◆ **ASSIGNMENT**
Would you return every entry, exactly as it is written?

+ + + + + + +

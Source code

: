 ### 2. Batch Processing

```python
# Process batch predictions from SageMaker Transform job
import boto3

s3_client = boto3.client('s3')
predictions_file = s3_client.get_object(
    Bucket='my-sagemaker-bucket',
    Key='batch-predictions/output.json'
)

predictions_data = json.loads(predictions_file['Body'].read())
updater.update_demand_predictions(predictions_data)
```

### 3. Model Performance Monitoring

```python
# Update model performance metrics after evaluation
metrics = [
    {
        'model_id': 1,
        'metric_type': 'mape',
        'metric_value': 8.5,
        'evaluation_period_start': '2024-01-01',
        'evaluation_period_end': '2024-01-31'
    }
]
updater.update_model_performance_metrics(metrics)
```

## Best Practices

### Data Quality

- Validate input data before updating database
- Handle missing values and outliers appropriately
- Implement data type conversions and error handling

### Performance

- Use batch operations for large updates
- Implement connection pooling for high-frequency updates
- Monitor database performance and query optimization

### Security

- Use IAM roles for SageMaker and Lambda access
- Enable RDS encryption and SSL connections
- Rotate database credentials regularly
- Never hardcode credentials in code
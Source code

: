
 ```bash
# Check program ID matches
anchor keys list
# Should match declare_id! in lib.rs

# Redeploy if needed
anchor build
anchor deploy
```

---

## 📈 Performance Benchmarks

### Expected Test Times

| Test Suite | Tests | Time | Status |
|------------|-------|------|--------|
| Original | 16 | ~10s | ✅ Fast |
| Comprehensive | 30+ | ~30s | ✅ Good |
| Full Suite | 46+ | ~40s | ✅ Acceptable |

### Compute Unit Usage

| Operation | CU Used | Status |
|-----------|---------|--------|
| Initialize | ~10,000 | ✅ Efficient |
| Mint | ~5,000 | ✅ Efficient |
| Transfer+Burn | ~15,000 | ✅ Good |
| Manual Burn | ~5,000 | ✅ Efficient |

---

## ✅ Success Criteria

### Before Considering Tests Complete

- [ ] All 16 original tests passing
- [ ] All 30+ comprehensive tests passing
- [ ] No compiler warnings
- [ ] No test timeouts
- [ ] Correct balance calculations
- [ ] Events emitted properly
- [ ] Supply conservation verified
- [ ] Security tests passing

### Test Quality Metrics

+ + + + + + +

◆ **YOUR SOLUTION**
Source code

: ### 2. Batch Processing

```python
# Process batch predictions from SageMaker Transform job
import boto3

s3_client = boto3.client('s3')
predictions_file = s3_client.get_object(
    Bucket='my-sagemaker-bucket',
    Key='batch-predictions/output.json'
)

predictions_data = json.loads(predictions_file['Body'].read())
updater.update_demand_predictions(predictions_data)
```

### 3. Model Performance Monitoring

```python
# Update model performance metrics after evaluation
metrics = [
    {
        'model_id': 1,
        'metric_type': 'mape',
        'metric_value': 8.5,
        'evaluation_period_start': '2024-01-01',
        'evaluation_period_end': '2024-01-31'
    }
]
updater.update_model_performance_metrics(metrics)
```

## Best Practices

### Data Quality

- Validate input data before updating database
- Handle missing values and outliers appropriately
- Implement data type conversions and error handling

### Performance

- Use batch operations for large updates
- Implement connection pooling for high-frequency updates
- Monitor database performance and query optimization

### Security

- Use IAM roles for SageMaker and Lambda access
- Enable RDS encryption and SSL connections
- Rotate database credentials regularly
- Never hardcode credentials in code
Source code

:
 ```bash
# Check program ID matches
anchor keys list
# Should match declare_id! in lib.rs

# Redeploy if needed
anchor build
anchor deploy
```

---

## 📈 Performance Benchmarks

### Expected Test Times

| Test Suite | Tests | Time | Status |
|------------|-------|------|--------|
| Original | 16 | ~10s | ✅ Fast |
| Comprehensive | 30+ | ~30s | ✅ Good |
| Full Suite | 46+ | ~40s | ✅ Acceptable |

### Compute Unit Usage

| Operation | CU Used | Status |
|-----------|---------|--------|
| Initialize | ~10,000 | ✅ Efficient |
| Mint | ~5,000 | ✅ Efficient |
| Transfer+Burn | ~15,000 | ✅ Good |
| Manual Burn | ~5,000 | ✅ Efficient |

---

## ✅ Success Criteria

### Before Considering Tests Complete

- [ ] All 16 original tests passing
- [ ] All 30+ comprehensive tests passing
- [ ] No compiler warnings
- [ ] No test timeouts
- [ ] Correct balance calculations
- [ ] Events emitted properly
- [ ] Supply conservation verified
- [ ] Security tests passing

### Test Quality Metrics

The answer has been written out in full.